_Work instructions_
The answer must be an exact copy of the listing below.

_Records for the task_
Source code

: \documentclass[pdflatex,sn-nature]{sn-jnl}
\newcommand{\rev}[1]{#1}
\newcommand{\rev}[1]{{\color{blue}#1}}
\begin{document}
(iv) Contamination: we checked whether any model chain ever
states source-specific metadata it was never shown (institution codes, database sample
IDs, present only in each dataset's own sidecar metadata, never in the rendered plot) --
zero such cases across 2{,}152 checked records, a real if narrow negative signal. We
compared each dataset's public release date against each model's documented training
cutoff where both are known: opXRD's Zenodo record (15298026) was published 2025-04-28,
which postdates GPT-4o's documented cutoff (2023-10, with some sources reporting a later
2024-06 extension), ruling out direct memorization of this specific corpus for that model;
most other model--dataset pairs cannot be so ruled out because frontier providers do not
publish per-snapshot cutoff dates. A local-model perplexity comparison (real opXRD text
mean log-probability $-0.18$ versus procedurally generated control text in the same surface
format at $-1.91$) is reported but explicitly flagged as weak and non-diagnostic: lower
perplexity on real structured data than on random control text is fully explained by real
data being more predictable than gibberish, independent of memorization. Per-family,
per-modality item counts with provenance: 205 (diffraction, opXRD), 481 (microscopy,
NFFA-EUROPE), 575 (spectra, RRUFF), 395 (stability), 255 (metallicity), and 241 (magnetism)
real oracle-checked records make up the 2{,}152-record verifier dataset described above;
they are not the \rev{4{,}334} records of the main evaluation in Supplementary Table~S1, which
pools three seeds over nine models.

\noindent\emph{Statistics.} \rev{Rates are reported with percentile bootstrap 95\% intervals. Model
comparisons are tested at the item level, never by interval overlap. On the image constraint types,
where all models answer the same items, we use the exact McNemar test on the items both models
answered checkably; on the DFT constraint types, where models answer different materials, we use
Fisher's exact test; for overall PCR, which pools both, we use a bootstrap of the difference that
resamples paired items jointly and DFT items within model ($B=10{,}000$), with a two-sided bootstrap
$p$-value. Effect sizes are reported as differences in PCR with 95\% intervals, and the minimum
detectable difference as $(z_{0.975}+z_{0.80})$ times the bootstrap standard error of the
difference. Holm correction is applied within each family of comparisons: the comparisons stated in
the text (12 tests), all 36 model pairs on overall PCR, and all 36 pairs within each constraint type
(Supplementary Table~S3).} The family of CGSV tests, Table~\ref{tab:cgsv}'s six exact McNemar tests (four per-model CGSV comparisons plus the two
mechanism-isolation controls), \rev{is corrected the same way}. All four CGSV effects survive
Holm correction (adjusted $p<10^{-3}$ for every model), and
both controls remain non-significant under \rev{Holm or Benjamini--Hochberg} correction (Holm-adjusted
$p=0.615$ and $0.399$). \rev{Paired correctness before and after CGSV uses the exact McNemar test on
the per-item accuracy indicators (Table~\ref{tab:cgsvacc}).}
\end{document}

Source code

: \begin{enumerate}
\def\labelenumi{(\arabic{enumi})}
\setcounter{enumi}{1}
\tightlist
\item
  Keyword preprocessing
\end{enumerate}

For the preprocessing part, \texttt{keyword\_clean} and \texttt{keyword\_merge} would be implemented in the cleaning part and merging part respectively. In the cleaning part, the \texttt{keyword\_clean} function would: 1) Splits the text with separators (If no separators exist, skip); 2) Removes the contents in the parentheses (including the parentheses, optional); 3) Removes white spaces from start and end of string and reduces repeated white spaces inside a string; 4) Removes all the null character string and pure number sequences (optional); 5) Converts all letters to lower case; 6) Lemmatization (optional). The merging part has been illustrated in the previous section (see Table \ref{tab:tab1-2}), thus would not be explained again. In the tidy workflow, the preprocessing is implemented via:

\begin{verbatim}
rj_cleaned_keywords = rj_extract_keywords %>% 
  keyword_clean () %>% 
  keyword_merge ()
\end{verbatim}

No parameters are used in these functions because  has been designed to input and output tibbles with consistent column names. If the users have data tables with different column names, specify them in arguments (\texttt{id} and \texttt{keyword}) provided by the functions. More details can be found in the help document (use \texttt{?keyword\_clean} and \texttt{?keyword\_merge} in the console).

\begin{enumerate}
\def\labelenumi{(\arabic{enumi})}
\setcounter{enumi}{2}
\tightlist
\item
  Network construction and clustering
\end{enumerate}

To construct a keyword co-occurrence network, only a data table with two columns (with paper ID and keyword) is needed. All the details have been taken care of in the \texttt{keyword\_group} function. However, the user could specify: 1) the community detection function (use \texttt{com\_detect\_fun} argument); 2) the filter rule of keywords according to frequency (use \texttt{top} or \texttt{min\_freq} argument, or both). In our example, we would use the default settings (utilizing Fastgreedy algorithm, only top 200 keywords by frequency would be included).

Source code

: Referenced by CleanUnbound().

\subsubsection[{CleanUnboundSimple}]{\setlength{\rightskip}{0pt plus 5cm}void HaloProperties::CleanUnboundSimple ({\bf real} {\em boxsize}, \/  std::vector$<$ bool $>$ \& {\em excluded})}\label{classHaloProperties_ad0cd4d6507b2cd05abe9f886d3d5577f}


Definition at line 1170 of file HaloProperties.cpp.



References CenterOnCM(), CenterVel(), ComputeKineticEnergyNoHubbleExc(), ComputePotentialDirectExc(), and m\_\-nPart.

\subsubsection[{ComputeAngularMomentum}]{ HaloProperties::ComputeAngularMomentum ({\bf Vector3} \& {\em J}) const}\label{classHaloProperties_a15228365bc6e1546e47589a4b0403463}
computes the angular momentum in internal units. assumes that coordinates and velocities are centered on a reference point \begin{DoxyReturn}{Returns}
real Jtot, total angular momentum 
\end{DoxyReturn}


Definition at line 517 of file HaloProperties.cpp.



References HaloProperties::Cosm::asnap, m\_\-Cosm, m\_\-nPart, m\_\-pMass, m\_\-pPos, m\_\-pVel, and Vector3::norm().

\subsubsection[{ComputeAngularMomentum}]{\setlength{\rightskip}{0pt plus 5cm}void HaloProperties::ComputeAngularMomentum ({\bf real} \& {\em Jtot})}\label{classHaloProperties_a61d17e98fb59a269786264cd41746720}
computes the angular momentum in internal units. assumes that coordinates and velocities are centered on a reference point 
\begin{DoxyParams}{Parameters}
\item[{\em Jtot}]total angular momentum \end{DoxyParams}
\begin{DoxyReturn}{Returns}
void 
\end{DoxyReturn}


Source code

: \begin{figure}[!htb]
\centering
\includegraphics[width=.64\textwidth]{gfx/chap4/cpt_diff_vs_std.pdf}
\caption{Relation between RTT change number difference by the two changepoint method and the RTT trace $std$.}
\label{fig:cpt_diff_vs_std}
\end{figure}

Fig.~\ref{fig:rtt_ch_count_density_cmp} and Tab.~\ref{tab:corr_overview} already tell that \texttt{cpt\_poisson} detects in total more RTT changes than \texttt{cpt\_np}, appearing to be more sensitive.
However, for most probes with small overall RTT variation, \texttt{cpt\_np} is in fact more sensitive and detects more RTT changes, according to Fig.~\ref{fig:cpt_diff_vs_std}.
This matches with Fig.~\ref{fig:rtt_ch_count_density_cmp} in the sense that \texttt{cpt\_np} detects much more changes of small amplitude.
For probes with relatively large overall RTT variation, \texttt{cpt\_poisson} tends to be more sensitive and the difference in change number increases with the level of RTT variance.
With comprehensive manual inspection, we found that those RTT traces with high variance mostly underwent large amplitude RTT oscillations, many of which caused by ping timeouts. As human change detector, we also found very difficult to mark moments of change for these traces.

_Written solution_
Source code

: \documentclass[pdflatex,sn-nature]{sn-jnl}
\newcommand{\rev}[1]{#1}
\newcommand{\rev}[1]{{\color{blue}#1}}
\begin{document}
(iv) Contamination: we checked whether any model chain ever
states source-specific metadata it was never shown (institution codes, database sample
IDs, present only in each dataset's own sidecar metadata, never in the rendered plot) --
zero such cases across 2{,}152 checked records, a real if narrow negative signal. We
compared each dataset's public release date against each model's documented training
cutoff where both are known: opXRD's Zenodo record (15298026) was published 2025-04-28,
which postdates GPT-4o's documented cutoff (2023-10, with some sources reporting a later
2024-06 extension), ruling out direct memorization of this specific corpus for that model;
most other model--dataset pairs cannot be so ruled out because frontier providers do not
publish per-snapshot cutoff dates. A local-model perplexity comparison (real opXRD text
mean log-probability $-0.18$ versus procedurally generated control text in the same surface
format at $-1.91$) is reported but explicitly flagged as weak and non-diagnostic: lower
perplexity on real structured data than on random control text is fully explained by real
data being more predictable than gibberish, independent of memorization. Per-family,
per-modality item counts with provenance: 205 (diffraction, opXRD), 481 (microscopy,
NFFA-EUROPE), 575 (spectra, RRUFF), 395 (stability), 255 (metallicity), and 241 (magnetism)
real oracle-checked records make up the 2{,}152-record verifier dataset described above;
they are not the \rev{4{,}334} records of the main evaluation in Supplementary Table~S1, which
pools three seeds over nine models.

\noindent\emph{Statistics.} \rev{Rates are reported with percentile bootstrap 95\% intervals. Model
comparisons are tested at the item level, never by interval overlap. On the image constraint types,
where all models answer the same items, we use the exact McNemar test on the items both models
answered checkably; on the DFT constraint types, where models answer different materials, we use
Fisher's exact test; for overall PCR, which pools both, we use a bootstrap of the difference that
resamples paired items jointly and DFT items within model ($B=10{,}000$), with a two-sided bootstrap
$p$-value. Effect sizes are reported as differences in PCR with 95\% intervals, and the minimum
detectable difference as $(z_{0.975}+z_{0.80})$ times the bootstrap standard error of the
difference. Holm correction is applied within each family of comparisons: the comparisons stated in
the text (12 tests), all 36 model pairs on overall PCR, and all 36 pairs within each constraint type
(Supplementary Table~S3).} The family of CGSV tests, Table~\ref{tab:cgsv}'s six exact McNemar tests (four per-model CGSV comparisons plus the two
mechanism-isolation controls), \rev{is corrected the same way}. All four CGSV effects survive
Holm correction (adjusted $p<10^{-3}$ for every model), and
both controls remain non-significant under \rev{Holm or Benjamini--Hochberg} correction (Holm-adjusted
$p=0.615$ and $0.399$). \rev{Paired correctness before and after CGSV uses the exact McNemar test on
the per-item accuracy indicators (Table~\ref{tab:cgsvacc}).}
\end{document}

Source code

: \begin{enumerate}
\def\labelenumi{(\arabic{enumi})}
\setcounter{enumi}{1}
\tightlist
\item
  Keyword preprocessing
\end{enumerate}

For the preprocessing part, \texttt{keyword\_clean} and \texttt{keyword\_merge} would be implemented in the cleaning part and merging part respectively. In the cleaning part, the \texttt{keyword\_clean} function would: 1) Splits the text with separators (If no separators exist, skip); 2) Removes the contents in the parentheses (including the parentheses, optional); 3) Removes white spaces from start and end of string and reduces repeated white spaces inside a string; 4) Removes all the null character string and pure number sequences (optional); 5) Converts all letters to lower case; 6) Lemmatization (optional). The merging part has been illustrated in the previous section (see Table \ref{tab:tab1-2}), thus would not be explained again. In the tidy workflow, the preprocessing is implemented via:

\begin{verbatim}
rj_cleaned_keywords = rj_extract_keywords %>% 
  keyword_clean () %>% 
  keyword_merge ()
\end{verbatim}

No parameters are used in these functions because  has been designed to input and output tibbles with consistent column names. If the users have data tables with different column names, specify them in arguments (\texttt{id} and \texttt{keyword}) provided by the functions. More details can be found in the help document (use \texttt{?keyword\_clean} and \texttt{?keyword\_merge} in the console).

\begin{enumerate}
\def\labelenumi{(\arabic{enumi})}
\setcounter{enumi}{2}
\tightlist
\item
  Network construction and clustering
\end{enumerate}

To construct a keyword co-occurrence network, only a data table with two columns (with paper ID and keyword) is needed. All the details have been taken care of in the \texttt{keyword\_group} function. However, the user could specify: 1) the community detection function (use \texttt{com\_detect\_fun} argument); 2) the filter rule of keywords according to frequency (use \texttt{top} or \texttt{min\_freq} argument, or both). In our example, we would use the default settings (utilizing Fastgreedy algorithm, only top 200 keywords by frequency would be included).

Source code

: Referenced by CleanUnbound().

\subsubsection[{CleanUnboundSimple}]{\setlength{\rightskip}{0pt plus 5cm}void HaloProperties::CleanUnboundSimple ({\bf real} {\em boxsize}, \/  std::vector$<$ bool $>$ \& {\em excluded})}\label{classHaloProperties_ad0cd4d6507b2cd05abe9f886d3d5577f}


Definition at line 1170 of file HaloProperties.cpp.



References CenterOnCM(), CenterVel(), ComputeKineticEnergyNoHubbleExc(), ComputePotentialDirectExc(), and m\_\-nPart.

\subsubsection[{ComputeAngularMomentum}]{ HaloProperties::ComputeAngularMomentum ({\bf Vector3} \& {\em J}) const}\label{classHaloProperties_a15228365bc6e1546e47589a4b0403463}
computes the angular momentum in internal units. assumes that coordinates and velocities are centered on a reference point \begin{DoxyReturn}{Returns}
real Jtot, total angular momentum 
\end{DoxyReturn}


Definition at line 517 of file HaloProperties.cpp.



References HaloProperties::Cosm::asnap, m\_\-Cosm, m\_\-nPart, m\_\-pMass, m\_\-pPos, m\_\-pVel, and Vector3::norm().

\subsubsection[{ComputeAngularMomentum}]{\setlength{\rightskip}{0pt plus 5cm}void HaloProperties::ComputeAngularMomentum ({\bf real} \& {\em Jtot})}\label{classHaloProperties_a61d17e98fb59a269786264cd41746720}
computes the angular momentum in internal units. assumes that coordinates and velocities are centered on a reference point 
\begin{DoxyParams}{Parameters}
\item[{\em Jtot}]total angular momentum \end{DoxyParams}
\begin{DoxyReturn}{Returns}
void 
\end{DoxyReturn}


Source code

: \begin{figure}[!htb]
\centering
\includegraphics[width=.64\textwidth]{gfx/chap4/cpt_diff_vs_std.pdf}
\caption{Relation between RTT change number difference by the two changepoint method and the RTT trace $std$.}
\label{fig:cpt_diff_vs_std}
\end{figure}

Fig.~\ref{fig:rtt_ch_count_density_cmp} and Tab.~\ref{tab:corr_overview} already tell that \texttt{cpt\_poisson} detects in total more RTT changes than \texttt{cpt\_np}, appearing to be more sensitive.
However, for most probes with small overall RTT variation, \texttt{cpt\_np} is in fact more sensitive and detects more RTT changes, according to Fig.~\ref{fig:cpt_diff_vs_std}.
This matches with Fig.~\ref{fig:rtt_ch_count_density_cmp} in the sense that \texttt{cpt\_np} detects much more changes of small amplitude.
For probes with relatively large overall RTT variation, \texttt{cpt\_poisson} tends to be more sensitive and the difference in change number increases with the level of RTT variance.
With comprehensive manual inspection, we found that those RTT traces with high variance mostly underwent large amplitude RTT oscillations, many of which caused by ping timeouts. As human change detector, we also found very difficult to mark moments of change for these traces.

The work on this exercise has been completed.